In addition, the basic version of linear search we discussed in class showed
how to search lists of integers or strings. In this lab, we will be searching
lists of objects, so will need to adapt the linear search function we
discussed in class to use method syntax shown in
the section describing the Novel
class to get the data within each object.
For title searches, whenever your search string is a substring of the actual title, that is considered a match. Your searches are also case-insensitive. For example, if the user searches for "house", your search will match titles such as "The House of the Seven Gables" and "To the Lighthouse".
See Example 1 for samples results using this search.
5.2. Adapting binary search for publication year searches
Because the data is sorted by publication year, we can use binary search to very quickly locate novels published in a particular year. However, the data may contain multiple novels with the same publication year and we will need to make sure that our binary search function returns all of the matches.

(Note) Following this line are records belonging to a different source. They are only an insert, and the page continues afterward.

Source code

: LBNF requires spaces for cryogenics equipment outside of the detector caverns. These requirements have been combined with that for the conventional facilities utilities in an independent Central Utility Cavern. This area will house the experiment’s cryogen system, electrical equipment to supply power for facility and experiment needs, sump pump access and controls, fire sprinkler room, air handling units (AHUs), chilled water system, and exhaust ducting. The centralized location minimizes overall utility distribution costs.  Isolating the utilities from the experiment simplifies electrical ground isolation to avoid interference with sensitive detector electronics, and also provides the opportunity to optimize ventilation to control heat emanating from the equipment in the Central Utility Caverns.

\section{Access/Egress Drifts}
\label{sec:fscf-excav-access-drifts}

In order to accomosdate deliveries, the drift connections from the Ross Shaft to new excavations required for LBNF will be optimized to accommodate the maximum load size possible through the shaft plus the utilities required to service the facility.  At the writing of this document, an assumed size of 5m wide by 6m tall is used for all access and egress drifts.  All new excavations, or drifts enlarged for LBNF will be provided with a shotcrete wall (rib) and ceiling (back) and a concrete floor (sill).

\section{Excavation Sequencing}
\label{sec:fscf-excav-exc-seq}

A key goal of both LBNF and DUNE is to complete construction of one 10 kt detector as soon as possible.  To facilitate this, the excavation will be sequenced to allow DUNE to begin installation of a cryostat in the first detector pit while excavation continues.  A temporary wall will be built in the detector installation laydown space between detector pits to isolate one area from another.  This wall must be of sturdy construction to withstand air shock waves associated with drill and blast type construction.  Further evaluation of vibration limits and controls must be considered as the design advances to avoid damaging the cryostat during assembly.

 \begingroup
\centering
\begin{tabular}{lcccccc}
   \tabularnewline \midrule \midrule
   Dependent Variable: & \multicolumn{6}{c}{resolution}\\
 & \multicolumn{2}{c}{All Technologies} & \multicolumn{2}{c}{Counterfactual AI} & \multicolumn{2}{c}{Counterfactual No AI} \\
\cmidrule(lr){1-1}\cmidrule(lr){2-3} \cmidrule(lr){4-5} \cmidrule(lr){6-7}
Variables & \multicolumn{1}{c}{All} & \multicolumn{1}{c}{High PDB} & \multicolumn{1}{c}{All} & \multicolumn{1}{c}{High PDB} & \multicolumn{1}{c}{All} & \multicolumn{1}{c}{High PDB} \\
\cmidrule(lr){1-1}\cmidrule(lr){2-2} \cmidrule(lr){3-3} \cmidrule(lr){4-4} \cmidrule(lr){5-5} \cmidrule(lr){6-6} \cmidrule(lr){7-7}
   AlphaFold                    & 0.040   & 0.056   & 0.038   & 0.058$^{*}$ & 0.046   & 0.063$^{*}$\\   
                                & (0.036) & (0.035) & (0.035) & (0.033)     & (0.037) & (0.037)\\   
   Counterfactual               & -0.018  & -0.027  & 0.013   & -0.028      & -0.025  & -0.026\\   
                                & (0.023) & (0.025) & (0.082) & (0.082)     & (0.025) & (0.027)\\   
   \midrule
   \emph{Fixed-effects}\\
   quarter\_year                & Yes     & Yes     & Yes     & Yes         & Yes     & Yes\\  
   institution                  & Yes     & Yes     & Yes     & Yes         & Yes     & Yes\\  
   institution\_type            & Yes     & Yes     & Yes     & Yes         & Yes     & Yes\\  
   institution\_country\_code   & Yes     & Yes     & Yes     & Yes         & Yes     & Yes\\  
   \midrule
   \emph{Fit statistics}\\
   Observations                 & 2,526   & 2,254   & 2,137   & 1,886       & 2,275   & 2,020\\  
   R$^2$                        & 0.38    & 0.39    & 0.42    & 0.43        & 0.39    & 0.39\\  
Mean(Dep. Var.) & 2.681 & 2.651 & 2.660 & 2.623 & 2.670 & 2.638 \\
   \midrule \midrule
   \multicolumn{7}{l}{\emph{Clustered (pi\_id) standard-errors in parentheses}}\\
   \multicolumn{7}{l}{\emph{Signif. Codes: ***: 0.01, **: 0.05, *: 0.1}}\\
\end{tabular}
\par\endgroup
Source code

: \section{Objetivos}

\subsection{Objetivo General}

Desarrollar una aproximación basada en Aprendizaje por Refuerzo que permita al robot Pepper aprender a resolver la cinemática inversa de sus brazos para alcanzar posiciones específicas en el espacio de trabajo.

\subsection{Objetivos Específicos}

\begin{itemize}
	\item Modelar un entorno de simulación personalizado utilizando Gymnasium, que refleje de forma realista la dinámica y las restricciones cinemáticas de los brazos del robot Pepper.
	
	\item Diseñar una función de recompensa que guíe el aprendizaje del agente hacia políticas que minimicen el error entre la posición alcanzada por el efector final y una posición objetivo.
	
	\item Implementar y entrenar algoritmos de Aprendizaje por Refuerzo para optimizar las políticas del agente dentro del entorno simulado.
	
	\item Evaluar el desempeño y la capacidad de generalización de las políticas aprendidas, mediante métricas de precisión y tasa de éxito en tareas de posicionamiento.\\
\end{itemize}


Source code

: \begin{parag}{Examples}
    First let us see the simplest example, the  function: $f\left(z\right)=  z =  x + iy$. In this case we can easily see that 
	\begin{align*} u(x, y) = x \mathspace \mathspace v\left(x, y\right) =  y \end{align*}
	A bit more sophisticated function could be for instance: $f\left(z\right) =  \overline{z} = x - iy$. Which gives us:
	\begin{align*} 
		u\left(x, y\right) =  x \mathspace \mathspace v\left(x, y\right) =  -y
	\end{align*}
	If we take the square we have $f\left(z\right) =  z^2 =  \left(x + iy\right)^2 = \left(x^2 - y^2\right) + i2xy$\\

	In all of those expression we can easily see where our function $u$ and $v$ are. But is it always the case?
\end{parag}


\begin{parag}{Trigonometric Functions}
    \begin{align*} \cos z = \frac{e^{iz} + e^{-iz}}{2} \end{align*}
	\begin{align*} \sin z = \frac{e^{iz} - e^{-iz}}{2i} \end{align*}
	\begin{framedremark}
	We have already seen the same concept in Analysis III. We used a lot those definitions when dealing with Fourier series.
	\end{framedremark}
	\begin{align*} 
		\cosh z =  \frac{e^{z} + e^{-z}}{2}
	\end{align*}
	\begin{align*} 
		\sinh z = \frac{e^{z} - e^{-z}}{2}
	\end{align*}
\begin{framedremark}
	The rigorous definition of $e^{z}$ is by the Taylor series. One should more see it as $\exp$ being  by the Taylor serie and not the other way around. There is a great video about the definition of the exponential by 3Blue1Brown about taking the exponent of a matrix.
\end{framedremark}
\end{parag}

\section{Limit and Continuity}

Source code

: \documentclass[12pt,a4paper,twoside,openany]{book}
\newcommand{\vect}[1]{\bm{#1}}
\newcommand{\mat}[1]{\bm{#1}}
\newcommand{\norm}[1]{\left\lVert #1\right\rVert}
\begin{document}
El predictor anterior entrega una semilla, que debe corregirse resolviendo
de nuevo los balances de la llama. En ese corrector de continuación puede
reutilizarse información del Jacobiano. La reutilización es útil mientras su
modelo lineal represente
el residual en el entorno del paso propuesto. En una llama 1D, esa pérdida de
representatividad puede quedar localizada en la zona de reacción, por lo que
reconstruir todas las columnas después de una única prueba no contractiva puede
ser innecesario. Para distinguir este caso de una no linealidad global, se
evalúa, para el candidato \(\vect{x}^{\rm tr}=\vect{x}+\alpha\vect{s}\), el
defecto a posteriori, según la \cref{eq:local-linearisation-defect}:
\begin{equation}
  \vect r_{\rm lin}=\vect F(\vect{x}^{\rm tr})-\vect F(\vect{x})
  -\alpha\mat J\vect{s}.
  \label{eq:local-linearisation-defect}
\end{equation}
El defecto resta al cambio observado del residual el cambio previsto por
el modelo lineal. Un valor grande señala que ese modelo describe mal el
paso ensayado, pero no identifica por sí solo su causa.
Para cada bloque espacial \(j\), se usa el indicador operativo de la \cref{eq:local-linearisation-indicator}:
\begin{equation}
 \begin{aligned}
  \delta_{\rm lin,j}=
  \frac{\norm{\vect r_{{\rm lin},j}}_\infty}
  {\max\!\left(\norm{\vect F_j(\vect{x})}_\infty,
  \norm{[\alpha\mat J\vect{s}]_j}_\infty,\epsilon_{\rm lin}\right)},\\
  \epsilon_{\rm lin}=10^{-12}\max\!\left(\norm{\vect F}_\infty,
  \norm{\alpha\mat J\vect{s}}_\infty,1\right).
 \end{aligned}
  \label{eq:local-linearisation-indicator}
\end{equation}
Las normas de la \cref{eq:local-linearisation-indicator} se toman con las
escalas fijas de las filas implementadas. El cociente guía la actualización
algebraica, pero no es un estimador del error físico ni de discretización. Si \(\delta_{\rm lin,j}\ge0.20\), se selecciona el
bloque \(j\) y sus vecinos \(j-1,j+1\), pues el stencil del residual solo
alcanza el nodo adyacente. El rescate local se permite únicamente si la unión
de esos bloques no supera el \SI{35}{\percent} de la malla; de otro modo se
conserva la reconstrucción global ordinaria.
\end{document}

5.2.1. Finding the first match
First write a binary search function that searches for a publication year
and returns the index of the first match that it finds (or -1
otherwise). This function should be similar to the binary search function
we wrote in class but adapted for use with the Novel
class.
For example, there are 5 novels that were published in 1970. When you use binary search to search for the publication year of 1970, you will find one of the novels from 1970, but not all of them. For example, your search might have yielded something like this (showing only the first three columns of the data):
...
Sounder|William H. Armstrong|1969 <- different year
The Summer of the Swans|Betsy Cromer Byars|1970
The Trumpet of the Swan|E.B. White|1970
Are You There God? It's Me, Margaret|Judy Blume|1970
Jonathan Livingston Seagull|Richard Bach|1970 <- suppose binary search finds this one
The Bluest Eye|Toni Morrison|1970
Mrs. Frisby and the Rats of NIMH|Robert C. O'Brien|1971 <- different year
...
In the example above, binary search found the Richard Bach novel, "Jonathan Livingston Seagull", which was published in 1970. But there are four other novels from 1970 that we also need to include in our search results. Since the novels are sorted by year, we know that all of the novels from 1970 will be grouped together in our data.
In the example shown above, if your search finds the Richard Bach novel, you need to look before that novel to find the novels by Judy Blume, E.B. White and Betsy Cromer Byars; and you need to look after the Richard Bach novel to find the Toni Morrison novel.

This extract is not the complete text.